Everyone hates the preppies and the jocks, who preen like rare birds and kick the shit out of everyone else. The stoners and the greasers have an uneasy alliance. None of them pay attention to the band geeks and the speech and debate geeks, who hold a slightly elevated status over the math and science geeks, who play chess endlessly after school as a stimulating way to avoid inevitable ass-beatings. There’s the squeaky clean Christian kids, who are usually preppies by proxy, and who never get invited to keggers until junior year, when they inevitably have a lapse in faith and turn into major drunks and whores. There’s the Future Farmers of America hick kids, who inhabit a weird space all their own, an alternate anachronistic dimension where it’s perfectly acceptable to stick your hand up a sheep’s ass. The gay kids, who are always in choir, and who learn very quickly to either keep their heads down or cultivate such a ridiculous presence that they’re simply regarded with bemusement.

You think I’m stereotyping? Then you’re either an amnesiac or you’re fooling yourself. Every year, there are new faces in every old role, like some local Shakespeare troupe. Walk into any high school in America and you’ll see the same kids you saw every single day of your four year tour. The haircuts and the soundtrack changes, but that’s about it.

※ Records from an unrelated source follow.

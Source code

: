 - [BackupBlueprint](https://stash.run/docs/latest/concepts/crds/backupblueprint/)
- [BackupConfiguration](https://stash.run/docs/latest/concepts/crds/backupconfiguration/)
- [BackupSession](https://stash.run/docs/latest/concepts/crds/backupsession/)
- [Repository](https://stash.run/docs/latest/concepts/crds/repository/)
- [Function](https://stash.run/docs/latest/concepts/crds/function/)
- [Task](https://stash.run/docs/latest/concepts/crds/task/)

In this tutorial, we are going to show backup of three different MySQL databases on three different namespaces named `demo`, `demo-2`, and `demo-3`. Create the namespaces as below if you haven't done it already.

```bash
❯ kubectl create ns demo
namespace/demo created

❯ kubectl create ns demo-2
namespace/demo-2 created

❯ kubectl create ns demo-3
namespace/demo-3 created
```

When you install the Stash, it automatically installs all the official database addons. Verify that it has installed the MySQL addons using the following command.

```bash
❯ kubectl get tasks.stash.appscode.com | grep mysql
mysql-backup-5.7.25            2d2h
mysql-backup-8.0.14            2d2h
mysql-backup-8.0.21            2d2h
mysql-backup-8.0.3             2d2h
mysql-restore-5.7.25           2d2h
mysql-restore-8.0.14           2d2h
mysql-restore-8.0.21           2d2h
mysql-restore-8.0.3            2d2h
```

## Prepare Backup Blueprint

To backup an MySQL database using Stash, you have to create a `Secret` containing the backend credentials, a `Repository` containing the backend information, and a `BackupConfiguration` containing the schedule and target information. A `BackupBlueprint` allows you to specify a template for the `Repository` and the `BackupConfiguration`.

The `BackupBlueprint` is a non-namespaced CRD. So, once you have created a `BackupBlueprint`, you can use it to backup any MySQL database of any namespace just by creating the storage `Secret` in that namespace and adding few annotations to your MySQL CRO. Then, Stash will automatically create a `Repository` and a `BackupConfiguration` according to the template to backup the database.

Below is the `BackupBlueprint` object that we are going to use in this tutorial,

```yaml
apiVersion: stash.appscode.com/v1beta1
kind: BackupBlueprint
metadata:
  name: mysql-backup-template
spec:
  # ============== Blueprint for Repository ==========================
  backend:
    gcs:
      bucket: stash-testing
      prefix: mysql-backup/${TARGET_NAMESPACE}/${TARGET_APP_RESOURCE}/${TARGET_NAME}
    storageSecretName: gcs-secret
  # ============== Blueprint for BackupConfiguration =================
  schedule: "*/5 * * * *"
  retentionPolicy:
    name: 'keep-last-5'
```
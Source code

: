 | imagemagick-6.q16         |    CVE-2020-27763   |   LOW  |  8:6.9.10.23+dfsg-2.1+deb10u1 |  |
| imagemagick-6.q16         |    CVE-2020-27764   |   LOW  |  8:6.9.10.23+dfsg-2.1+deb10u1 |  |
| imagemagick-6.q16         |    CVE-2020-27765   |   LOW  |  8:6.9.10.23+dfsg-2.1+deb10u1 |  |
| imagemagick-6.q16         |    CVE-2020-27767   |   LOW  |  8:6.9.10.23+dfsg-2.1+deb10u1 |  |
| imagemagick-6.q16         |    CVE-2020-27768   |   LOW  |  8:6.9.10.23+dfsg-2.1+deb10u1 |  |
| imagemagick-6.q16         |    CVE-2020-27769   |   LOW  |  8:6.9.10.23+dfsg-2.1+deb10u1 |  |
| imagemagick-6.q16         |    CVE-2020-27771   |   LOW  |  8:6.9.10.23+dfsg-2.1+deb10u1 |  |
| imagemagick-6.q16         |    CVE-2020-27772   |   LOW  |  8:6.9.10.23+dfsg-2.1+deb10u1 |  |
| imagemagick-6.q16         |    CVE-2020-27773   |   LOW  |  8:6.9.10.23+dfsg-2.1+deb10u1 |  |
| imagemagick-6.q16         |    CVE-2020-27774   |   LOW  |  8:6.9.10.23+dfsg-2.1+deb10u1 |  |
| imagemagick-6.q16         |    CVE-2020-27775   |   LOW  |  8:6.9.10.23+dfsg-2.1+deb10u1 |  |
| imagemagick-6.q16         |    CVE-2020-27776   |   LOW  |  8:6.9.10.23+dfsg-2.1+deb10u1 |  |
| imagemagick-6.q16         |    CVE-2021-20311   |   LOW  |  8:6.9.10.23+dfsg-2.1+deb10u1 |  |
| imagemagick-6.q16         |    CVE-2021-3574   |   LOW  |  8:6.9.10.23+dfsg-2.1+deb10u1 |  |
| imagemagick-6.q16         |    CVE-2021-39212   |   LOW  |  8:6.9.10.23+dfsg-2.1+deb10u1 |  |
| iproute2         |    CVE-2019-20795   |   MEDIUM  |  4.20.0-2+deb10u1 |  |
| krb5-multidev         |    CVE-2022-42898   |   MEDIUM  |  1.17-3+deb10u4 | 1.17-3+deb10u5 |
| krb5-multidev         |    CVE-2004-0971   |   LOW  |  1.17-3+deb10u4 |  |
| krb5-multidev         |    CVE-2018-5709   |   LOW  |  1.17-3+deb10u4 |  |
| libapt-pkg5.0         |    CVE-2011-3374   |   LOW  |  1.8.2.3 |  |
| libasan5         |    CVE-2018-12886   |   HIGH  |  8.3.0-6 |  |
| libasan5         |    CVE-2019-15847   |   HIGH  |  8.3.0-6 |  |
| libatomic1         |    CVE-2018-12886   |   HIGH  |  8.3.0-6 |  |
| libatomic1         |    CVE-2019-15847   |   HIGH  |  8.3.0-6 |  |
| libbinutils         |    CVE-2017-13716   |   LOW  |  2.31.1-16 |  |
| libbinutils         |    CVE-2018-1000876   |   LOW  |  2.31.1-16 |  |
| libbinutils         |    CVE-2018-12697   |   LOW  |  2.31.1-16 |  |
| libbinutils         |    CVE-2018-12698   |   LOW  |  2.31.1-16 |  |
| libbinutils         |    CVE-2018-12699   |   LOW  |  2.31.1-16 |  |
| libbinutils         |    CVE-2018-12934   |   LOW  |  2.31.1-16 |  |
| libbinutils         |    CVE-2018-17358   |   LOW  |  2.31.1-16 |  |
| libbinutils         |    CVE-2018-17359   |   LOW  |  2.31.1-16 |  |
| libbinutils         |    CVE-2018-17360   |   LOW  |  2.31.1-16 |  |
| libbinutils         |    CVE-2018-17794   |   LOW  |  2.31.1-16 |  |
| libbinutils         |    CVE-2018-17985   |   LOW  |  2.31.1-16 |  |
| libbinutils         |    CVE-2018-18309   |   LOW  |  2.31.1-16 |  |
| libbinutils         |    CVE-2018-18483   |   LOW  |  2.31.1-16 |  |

It’s life or death down there, in between the varsity spirit hand-lettered posters and the endless rows of identical lockers and the baleful glares of teachers who’ve been baking too long in the fallout of this teenage wasteland, and who have grown sick and twisted and tired and bitter, nothing more than shells of the bright young educators they once dreamed of being. Every social loss or gain is a tragedy or a victory, and all love is true love, even if it’s nothing more than a flirtatious look shared across an English Composition classroom that still smells like 1955, all chalkboard dust and and half-understood desires.

Maybe you don’t remember, but I do. I never forgot. And maybe the ghost that haunts me the most is the specter of a skinny, slump-shouldered kid in a Pixies t-shirt and a Vietnam-era surplus store Army jacket, dark hair hanging in stringy ropes to his shoulders, scruffy jeans ripped carefully at the knees; under his arm a copy of whatever rebellious novel he’s tracked down in the library this week. Jack Kerouac. William Burroughs. S.E. Hinton. Whatever. That ghost has a little silver cross dangling from his left ear — only and ever the left ear, only faggots have earrings in the right ear, and fuck what Mike Webster said about that, he was just fucking with us anyway — and Chuck Taylors with an anarchy symbol drawn in the same meticulous ballpoint ink as the SOUNDGARDEN and the HUSKER DÃœ and the SKINNY PUPPY carved into the cheap denim of his Trapper Keeper.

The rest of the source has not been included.